WORK INSTRUCTIONS - Every line from the one containing "Refresh your knowledge" to the one containing "You will be" in the records below, both included, must be set down exactly, and no other line.

=== Begin Enclosure ===

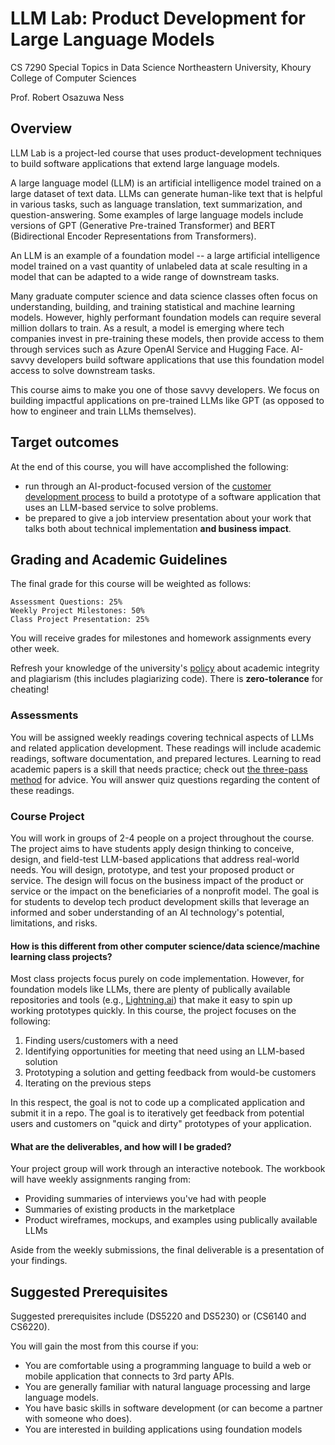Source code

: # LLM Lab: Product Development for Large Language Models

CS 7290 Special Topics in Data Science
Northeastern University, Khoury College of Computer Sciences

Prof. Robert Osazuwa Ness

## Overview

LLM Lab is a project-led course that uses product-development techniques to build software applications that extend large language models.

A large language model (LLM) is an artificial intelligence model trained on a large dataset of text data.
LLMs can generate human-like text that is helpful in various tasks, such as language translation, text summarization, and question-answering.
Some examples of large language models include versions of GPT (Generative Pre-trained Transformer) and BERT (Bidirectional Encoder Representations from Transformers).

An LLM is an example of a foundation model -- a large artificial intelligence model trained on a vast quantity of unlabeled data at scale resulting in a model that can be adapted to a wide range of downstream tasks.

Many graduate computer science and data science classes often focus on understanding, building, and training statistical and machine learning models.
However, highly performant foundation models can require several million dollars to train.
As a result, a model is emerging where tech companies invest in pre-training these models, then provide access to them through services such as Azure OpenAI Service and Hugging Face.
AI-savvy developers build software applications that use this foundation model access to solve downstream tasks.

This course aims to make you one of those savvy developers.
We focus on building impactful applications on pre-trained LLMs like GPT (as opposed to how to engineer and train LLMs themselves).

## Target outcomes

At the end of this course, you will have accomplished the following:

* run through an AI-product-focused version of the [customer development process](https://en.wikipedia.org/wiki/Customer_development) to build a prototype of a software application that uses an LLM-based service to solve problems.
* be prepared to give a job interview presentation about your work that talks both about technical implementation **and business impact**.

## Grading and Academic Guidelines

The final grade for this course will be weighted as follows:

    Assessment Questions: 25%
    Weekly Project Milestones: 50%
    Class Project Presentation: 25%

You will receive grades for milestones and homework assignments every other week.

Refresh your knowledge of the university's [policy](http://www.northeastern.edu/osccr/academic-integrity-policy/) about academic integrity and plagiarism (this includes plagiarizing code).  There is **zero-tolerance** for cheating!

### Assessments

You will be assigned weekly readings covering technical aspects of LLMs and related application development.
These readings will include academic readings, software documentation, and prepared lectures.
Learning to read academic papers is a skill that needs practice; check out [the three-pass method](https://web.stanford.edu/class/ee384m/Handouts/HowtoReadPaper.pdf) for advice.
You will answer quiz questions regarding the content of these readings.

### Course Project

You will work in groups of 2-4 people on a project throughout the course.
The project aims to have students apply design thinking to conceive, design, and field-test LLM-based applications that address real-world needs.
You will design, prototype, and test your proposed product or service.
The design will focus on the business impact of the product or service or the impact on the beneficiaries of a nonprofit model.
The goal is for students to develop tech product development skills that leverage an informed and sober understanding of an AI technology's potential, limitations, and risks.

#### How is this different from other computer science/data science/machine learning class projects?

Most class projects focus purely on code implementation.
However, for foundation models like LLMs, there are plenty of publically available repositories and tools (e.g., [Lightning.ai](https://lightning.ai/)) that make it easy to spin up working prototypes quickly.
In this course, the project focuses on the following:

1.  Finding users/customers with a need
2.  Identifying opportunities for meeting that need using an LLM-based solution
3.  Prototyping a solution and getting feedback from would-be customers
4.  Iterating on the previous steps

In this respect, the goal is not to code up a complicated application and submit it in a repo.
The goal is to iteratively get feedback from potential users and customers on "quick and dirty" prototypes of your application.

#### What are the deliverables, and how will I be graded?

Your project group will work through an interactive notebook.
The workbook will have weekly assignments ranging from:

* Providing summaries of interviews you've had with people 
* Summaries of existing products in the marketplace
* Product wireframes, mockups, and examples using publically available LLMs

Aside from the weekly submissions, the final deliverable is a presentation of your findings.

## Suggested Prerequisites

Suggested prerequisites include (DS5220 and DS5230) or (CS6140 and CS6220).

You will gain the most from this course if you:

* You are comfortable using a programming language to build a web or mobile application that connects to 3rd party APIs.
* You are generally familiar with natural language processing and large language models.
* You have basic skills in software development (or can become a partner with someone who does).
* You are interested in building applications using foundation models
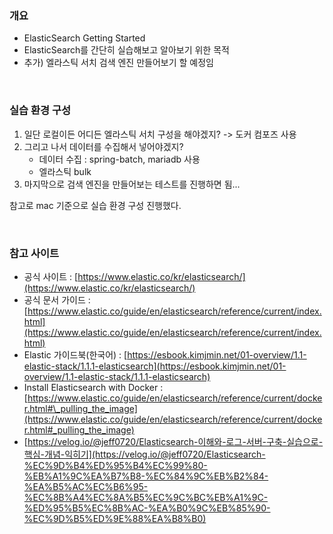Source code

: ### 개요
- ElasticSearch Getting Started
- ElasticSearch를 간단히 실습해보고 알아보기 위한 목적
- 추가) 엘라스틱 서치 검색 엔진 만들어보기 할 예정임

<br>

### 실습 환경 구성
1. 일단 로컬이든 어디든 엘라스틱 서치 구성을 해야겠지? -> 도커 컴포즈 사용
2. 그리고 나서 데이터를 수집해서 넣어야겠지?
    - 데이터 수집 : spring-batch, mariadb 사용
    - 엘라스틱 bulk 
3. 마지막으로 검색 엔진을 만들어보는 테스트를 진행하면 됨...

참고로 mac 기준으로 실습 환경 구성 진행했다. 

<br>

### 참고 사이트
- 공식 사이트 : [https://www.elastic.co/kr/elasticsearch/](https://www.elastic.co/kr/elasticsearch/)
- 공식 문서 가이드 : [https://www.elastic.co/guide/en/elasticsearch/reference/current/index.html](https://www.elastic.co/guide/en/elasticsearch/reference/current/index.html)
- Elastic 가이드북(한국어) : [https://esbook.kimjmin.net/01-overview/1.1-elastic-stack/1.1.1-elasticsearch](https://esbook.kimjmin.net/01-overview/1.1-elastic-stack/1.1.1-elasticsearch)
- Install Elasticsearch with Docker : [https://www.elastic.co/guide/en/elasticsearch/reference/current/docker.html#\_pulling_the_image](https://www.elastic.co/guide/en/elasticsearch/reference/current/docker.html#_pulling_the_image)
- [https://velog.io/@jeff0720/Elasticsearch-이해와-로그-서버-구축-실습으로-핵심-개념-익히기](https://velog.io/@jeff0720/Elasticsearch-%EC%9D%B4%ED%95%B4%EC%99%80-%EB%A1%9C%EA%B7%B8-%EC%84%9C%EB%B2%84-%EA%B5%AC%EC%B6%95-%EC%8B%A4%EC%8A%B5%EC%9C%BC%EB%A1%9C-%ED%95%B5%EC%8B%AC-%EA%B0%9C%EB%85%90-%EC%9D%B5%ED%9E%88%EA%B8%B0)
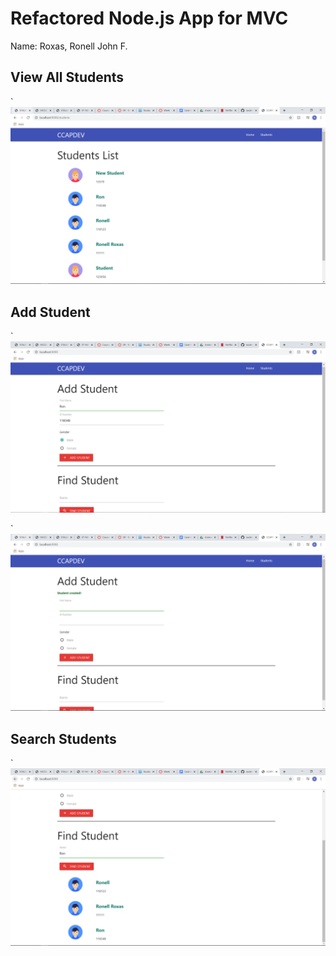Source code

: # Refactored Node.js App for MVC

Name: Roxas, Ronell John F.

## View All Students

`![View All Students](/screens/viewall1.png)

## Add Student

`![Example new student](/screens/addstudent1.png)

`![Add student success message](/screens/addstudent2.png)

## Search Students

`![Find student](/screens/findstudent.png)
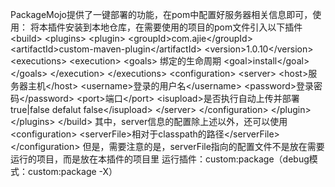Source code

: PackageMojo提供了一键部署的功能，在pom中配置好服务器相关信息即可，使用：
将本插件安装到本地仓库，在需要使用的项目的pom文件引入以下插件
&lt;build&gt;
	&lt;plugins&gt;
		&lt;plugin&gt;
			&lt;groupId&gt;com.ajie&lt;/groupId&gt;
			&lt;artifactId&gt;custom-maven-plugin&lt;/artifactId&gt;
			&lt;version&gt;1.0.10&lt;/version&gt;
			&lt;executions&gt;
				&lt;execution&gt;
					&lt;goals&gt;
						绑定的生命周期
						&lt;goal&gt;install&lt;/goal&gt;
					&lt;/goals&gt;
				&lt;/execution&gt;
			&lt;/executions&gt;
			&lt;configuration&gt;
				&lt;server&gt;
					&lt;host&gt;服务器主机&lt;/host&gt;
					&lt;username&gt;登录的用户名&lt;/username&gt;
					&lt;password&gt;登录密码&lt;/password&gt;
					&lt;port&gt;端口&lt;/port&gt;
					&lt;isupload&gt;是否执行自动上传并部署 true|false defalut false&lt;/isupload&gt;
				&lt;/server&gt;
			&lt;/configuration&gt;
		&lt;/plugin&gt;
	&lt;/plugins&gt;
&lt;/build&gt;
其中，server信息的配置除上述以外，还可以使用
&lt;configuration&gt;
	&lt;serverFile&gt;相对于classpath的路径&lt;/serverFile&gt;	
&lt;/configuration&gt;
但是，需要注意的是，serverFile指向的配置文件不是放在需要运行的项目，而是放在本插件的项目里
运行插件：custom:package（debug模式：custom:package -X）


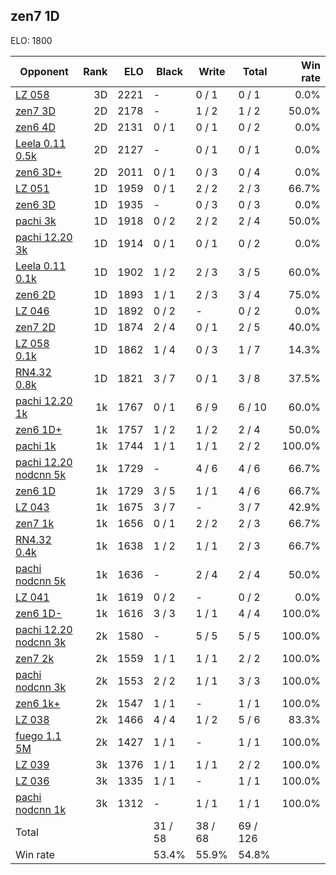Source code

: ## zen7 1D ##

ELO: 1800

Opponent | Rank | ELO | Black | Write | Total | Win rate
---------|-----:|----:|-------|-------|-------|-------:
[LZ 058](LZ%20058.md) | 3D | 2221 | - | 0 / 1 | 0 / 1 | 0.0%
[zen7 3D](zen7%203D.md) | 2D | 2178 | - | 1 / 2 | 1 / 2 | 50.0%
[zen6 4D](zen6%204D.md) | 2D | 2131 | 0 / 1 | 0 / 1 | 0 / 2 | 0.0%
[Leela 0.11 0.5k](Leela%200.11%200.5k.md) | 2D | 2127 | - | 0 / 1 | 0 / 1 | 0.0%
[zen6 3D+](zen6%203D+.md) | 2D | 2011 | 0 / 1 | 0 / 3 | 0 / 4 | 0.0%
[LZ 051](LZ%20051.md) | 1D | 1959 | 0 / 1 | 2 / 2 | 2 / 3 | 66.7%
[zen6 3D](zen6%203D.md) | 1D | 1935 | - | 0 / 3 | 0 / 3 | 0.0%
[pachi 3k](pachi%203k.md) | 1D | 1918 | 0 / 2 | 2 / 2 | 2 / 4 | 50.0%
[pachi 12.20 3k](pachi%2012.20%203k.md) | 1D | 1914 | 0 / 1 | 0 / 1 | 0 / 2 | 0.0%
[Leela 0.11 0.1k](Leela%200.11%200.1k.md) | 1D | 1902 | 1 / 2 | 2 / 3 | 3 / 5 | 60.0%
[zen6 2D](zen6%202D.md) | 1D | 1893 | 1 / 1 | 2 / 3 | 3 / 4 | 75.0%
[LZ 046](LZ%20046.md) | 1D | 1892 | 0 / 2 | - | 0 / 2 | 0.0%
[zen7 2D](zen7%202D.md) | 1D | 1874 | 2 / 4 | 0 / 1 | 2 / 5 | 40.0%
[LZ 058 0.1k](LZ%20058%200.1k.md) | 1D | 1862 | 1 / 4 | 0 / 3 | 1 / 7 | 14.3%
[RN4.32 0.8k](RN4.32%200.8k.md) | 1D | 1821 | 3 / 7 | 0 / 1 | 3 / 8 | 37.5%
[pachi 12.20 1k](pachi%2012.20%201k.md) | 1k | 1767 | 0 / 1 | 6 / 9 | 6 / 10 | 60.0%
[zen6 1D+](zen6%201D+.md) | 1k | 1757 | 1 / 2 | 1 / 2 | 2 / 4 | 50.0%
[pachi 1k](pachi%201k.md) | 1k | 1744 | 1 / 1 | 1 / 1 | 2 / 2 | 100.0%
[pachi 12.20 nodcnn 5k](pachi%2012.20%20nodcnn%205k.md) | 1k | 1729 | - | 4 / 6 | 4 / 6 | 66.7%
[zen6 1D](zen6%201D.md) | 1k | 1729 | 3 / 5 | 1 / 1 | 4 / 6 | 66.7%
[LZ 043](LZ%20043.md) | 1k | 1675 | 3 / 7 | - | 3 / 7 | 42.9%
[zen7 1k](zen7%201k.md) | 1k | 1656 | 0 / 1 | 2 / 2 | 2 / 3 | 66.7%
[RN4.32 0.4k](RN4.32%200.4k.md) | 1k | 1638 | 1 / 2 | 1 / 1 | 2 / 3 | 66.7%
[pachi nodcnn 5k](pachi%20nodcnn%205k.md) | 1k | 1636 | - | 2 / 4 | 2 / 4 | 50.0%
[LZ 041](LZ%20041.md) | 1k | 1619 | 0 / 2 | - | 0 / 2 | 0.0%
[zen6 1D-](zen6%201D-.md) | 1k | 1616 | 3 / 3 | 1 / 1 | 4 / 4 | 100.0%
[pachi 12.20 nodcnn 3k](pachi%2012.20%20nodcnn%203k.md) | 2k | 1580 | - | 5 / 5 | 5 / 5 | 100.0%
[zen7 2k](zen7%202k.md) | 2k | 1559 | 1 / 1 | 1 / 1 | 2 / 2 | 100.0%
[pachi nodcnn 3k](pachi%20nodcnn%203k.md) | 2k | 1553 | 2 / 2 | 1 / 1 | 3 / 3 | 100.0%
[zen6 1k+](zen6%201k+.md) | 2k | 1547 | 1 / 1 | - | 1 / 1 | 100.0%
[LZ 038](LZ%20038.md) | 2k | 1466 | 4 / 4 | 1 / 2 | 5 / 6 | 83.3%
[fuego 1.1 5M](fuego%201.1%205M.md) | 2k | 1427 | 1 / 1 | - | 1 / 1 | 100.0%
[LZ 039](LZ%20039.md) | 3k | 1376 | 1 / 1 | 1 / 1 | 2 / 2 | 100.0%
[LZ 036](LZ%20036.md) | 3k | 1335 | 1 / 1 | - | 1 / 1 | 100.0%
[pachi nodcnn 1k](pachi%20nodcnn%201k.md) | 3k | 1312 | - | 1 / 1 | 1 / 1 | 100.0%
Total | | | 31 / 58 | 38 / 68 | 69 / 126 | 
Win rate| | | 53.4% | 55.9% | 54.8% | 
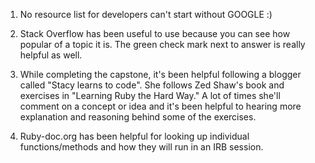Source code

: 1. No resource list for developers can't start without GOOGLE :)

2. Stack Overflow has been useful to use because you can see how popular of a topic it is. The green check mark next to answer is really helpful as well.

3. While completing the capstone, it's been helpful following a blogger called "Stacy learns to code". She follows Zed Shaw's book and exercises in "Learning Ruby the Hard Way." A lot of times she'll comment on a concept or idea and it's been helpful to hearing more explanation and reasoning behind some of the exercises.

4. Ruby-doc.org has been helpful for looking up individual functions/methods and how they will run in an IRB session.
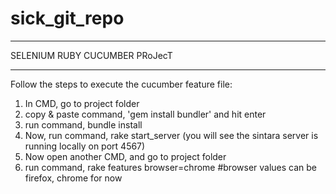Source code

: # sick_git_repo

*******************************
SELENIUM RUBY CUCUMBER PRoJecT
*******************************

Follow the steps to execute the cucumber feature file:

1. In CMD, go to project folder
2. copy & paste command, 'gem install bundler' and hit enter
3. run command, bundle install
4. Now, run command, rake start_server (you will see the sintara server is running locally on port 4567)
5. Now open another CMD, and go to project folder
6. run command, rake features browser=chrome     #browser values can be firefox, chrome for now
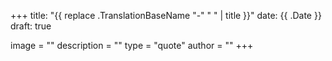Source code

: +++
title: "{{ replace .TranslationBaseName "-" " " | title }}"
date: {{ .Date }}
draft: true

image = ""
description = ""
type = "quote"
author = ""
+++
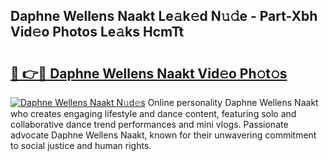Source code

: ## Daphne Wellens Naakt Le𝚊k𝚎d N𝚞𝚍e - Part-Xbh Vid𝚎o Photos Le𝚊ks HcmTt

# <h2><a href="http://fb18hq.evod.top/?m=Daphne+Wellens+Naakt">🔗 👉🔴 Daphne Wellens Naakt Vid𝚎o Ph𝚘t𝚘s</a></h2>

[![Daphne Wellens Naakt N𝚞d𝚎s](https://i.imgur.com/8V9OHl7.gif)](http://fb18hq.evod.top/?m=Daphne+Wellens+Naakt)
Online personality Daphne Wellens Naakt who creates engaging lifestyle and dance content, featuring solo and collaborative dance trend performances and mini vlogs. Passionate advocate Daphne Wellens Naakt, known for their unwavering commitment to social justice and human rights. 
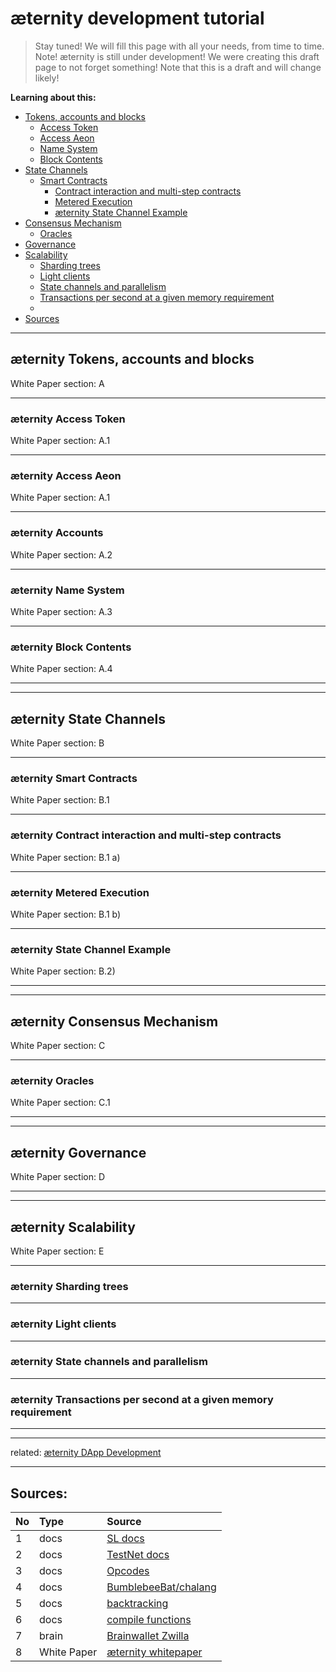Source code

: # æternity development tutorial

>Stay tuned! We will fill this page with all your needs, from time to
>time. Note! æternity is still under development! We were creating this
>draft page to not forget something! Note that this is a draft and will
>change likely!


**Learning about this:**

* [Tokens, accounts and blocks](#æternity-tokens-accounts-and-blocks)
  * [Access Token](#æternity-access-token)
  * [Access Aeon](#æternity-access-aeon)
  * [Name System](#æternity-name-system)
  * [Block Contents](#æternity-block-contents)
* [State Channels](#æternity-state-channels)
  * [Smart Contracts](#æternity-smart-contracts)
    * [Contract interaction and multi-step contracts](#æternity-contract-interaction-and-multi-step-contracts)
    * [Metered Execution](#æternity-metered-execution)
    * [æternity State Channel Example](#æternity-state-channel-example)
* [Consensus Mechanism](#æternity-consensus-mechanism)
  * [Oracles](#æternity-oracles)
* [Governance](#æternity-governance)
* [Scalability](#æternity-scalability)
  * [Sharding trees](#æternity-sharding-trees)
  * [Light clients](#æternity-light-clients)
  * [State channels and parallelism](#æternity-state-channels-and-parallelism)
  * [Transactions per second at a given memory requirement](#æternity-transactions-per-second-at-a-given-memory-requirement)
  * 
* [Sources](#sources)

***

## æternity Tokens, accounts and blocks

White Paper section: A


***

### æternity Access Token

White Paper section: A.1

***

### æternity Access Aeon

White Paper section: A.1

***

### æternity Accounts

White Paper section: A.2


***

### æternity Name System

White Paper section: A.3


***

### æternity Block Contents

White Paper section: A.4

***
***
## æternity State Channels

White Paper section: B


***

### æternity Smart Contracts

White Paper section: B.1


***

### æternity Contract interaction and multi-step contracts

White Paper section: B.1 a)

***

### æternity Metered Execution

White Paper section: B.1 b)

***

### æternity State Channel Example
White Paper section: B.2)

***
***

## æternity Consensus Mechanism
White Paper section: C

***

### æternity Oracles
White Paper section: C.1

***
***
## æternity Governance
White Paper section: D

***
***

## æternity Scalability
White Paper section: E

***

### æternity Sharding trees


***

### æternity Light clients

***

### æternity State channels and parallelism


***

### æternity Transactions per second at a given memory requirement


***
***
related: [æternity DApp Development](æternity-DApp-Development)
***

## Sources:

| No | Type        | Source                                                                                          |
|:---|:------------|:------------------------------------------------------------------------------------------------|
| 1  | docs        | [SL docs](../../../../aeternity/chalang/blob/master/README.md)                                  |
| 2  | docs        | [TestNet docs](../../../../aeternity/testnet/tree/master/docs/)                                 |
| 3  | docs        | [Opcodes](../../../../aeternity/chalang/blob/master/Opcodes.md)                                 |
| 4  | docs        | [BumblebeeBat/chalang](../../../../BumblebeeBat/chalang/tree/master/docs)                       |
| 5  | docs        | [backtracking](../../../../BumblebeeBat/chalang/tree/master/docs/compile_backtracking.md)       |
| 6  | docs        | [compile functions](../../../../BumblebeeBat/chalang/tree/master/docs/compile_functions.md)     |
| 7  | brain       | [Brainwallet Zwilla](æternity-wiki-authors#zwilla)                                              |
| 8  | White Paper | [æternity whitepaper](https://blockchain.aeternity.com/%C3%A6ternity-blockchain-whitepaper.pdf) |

=== End Enclosure ===

RESPONSE BELOW -
Refresh your knowledge of the university's [policy](http://www.northeastern.edu/osccr/academic-integrity-policy/) about academic integrity and plagiarism (this includes plagiarizing code).  There is **zero-tolerance** for cheating!

### Assessments

You will be assigned weekly readings covering technical aspects of LLMs and related application development.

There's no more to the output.